### [Working data]
▬▬▬▬▬▬▬▬▬▬

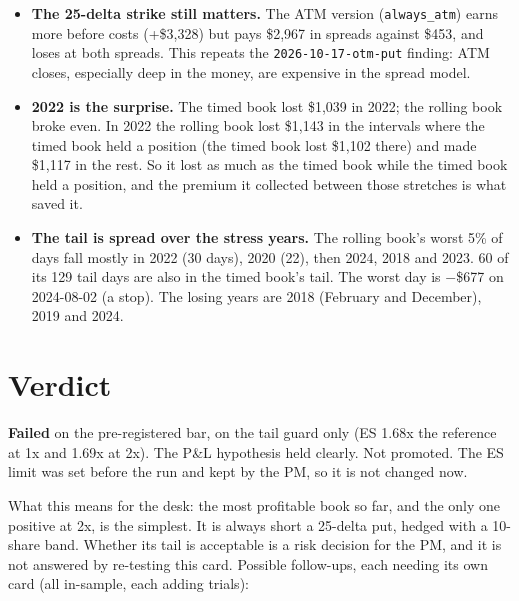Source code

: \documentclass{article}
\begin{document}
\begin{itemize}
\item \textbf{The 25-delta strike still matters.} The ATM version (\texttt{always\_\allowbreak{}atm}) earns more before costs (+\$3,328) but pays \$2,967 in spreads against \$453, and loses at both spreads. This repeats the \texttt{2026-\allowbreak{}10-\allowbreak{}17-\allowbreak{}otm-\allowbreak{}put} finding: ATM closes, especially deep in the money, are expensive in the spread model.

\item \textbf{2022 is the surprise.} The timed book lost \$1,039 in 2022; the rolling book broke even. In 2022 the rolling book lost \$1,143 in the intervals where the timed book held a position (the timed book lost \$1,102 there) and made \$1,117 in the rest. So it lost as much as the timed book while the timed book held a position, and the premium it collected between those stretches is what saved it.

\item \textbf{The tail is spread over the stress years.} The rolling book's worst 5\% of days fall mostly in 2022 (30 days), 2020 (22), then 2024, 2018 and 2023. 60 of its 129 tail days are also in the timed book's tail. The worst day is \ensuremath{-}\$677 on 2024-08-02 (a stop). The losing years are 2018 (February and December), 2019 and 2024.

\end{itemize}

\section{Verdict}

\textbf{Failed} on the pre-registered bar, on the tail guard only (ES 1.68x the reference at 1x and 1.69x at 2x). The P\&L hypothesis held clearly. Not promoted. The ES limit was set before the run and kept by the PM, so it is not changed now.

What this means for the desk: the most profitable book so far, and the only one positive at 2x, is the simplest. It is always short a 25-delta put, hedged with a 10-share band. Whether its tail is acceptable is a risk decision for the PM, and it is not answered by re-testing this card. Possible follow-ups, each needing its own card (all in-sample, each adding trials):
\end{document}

▬▬▬▬▬▬▬▬▬▬

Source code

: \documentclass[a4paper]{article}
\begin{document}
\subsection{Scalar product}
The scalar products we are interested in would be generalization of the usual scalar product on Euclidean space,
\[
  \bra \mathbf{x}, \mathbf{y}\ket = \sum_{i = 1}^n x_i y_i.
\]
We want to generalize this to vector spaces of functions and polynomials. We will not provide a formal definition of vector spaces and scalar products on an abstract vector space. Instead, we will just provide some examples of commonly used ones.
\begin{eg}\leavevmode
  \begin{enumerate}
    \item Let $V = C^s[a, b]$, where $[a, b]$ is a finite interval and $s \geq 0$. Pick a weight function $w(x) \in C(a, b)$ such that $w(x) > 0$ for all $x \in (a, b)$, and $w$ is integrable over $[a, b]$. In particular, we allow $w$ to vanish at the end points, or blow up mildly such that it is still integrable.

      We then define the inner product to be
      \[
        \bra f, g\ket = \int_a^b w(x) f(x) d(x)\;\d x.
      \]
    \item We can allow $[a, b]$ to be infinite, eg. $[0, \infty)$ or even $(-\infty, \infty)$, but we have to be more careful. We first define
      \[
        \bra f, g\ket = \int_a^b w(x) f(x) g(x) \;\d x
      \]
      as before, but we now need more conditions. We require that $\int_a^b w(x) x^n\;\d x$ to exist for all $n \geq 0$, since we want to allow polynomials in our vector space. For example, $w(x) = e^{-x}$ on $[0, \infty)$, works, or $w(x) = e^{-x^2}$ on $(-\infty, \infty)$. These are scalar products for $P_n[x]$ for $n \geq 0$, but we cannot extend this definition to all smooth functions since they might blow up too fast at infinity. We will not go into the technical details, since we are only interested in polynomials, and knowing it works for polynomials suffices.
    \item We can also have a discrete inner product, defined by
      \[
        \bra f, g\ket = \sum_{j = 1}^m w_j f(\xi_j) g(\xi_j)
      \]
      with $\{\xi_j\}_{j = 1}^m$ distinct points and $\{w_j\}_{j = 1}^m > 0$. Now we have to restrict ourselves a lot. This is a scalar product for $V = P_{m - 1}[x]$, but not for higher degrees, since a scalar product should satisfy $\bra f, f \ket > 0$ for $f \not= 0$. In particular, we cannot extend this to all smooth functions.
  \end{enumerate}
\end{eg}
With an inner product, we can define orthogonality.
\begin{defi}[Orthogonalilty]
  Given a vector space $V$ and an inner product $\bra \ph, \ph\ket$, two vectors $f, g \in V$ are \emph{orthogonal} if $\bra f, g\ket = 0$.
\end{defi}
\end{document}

▬▬▬▬▬▬▬▬▬▬

### [Requirement]
Every line of the listing that includes the word "begin" belongs in the answer.

### [Task response]
\begin{document}
\begin{itemize}
\begin{document}
\begin{eg}\leavevmode
  \begin{enumerate}
\begin{defi}[Orthogonalilty]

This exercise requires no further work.